Orifice class for flow restriction and measurement using ISO 5167 orifice plate calculations.

This class supports both steady-state and transient/dynamic simulations. In transient mode, the orifice calculates flow based on the pressure differential across the plate using ISO 5167 equations, making it suitable for depressurization and blowdown scenarios.

Key features:

  • ISO 5167 compliant flow calculations with Reader-Harris/Gallagher discharge coefficient
  • Support for corner, flange, D and D/2 pressure taps
  • Compressible flow with expansibility factor
  • Pressure-driven flow in transient simulations (flow = f(ΔP))
  • Automatic handling of zero/low flow conditions
Author:
ESOL
See Also:

  • Field Details

    • serialVersionUID

      private static final long serialVersionUID
      Serialization version UID.
      See Also:

    • dp

      private Double dp

    • diameter

      private Double diameter

    • diameter_outer

      private Double diameter_outer

    • C

      private Double C

    • orificeDiameter

      private double orificeDiameter

    • pressureUpstream

      private double pressureUpstream

    • pressureDownstream

      private double pressureDownstream

    • dischargeCoefficient

      private double dischargeCoefficient

  • Constructor Details

    • Orifice

      public Orifice(String name)

      Constructor for Orifice.

      Parameters:
      name - a String object

    • Orifice

      public Orifice(String name, double diameter, double orificeDiameter, double pressureUpstream, double pressureDownstream, double dischargeCoefficient)
      Constructor for Orifice with full ISO 5167 parameters.

      Creates an orifice plate flow restriction device with specified geometry and operating conditions.
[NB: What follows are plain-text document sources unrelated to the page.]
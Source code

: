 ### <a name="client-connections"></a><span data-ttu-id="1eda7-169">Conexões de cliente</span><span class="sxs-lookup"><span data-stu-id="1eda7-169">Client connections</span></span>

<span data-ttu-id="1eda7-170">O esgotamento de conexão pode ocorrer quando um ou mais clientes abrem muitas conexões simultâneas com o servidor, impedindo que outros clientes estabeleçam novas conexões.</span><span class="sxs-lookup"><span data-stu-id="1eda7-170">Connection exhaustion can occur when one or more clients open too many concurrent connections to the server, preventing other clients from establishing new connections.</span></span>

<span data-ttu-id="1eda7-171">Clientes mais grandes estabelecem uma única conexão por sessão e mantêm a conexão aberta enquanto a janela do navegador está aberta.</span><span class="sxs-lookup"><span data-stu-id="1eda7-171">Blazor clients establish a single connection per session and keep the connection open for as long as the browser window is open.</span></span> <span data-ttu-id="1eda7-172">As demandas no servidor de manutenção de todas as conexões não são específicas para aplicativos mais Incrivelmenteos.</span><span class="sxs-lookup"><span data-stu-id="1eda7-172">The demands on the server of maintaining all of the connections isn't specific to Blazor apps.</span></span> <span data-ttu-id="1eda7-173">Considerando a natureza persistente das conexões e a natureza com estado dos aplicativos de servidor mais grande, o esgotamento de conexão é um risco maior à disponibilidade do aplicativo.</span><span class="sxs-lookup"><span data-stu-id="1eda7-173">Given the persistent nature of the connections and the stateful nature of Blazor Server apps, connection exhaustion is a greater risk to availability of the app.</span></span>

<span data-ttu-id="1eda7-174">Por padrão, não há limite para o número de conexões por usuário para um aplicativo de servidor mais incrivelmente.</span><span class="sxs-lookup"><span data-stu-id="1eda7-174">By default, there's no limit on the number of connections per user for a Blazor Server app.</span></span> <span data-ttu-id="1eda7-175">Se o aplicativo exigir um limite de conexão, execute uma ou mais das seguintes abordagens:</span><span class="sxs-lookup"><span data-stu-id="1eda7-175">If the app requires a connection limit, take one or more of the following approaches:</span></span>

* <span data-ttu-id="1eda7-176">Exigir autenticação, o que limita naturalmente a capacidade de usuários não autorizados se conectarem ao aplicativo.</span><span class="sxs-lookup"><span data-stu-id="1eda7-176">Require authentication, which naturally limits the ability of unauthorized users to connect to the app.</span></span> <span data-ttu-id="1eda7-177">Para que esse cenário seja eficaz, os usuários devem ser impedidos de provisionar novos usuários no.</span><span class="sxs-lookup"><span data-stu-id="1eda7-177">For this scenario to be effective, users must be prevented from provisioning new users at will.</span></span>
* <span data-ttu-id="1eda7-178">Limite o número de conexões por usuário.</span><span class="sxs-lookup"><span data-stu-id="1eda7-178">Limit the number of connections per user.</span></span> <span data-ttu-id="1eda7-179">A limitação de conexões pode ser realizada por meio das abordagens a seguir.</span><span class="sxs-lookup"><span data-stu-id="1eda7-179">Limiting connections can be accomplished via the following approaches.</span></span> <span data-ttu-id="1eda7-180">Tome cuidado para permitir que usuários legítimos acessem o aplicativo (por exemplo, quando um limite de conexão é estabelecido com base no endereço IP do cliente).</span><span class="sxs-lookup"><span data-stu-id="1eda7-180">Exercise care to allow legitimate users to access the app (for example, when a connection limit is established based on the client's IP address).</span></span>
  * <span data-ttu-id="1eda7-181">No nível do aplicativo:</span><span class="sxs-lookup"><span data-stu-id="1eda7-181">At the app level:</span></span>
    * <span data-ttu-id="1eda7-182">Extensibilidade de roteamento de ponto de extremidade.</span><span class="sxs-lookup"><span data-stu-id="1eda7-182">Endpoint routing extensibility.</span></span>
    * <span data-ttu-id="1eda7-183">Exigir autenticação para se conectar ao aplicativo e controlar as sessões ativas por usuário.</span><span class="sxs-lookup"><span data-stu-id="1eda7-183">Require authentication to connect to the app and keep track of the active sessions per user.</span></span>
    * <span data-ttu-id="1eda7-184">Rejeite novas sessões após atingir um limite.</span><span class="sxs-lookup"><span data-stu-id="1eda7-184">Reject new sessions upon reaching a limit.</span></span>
This constructor is typically used for transient/dynamic simulations where the orifice controls flow based on pressure differential.

      Parameters:
      name - Name of the orifice equipment
      diameter - Upstream pipe internal diameter in meters
      orificeDiameter - Orifice bore diameter in meters
      pressureUpstream - Upstream design pressure in bara (used for reference)
      pressureDownstream - Downstream boundary pressure in bara (e.g., flare header pressure). This value is used in transient simulations to establish the driving pressure differential.
      dischargeCoefficient - Orifice discharge coefficient (typically 0.60-0.62 for sharp-edged orifices, or calculated using Reader-Harris/Gallagher method)

  • Method Details

    • setOrificeParameters

      @Deprecated public void setOrificeParameters(Double diameter, Double diameter_outer, Double C)
      Deprecated.
      Use constructor parameters instead
      Set orifice parameters for legacy compatibility.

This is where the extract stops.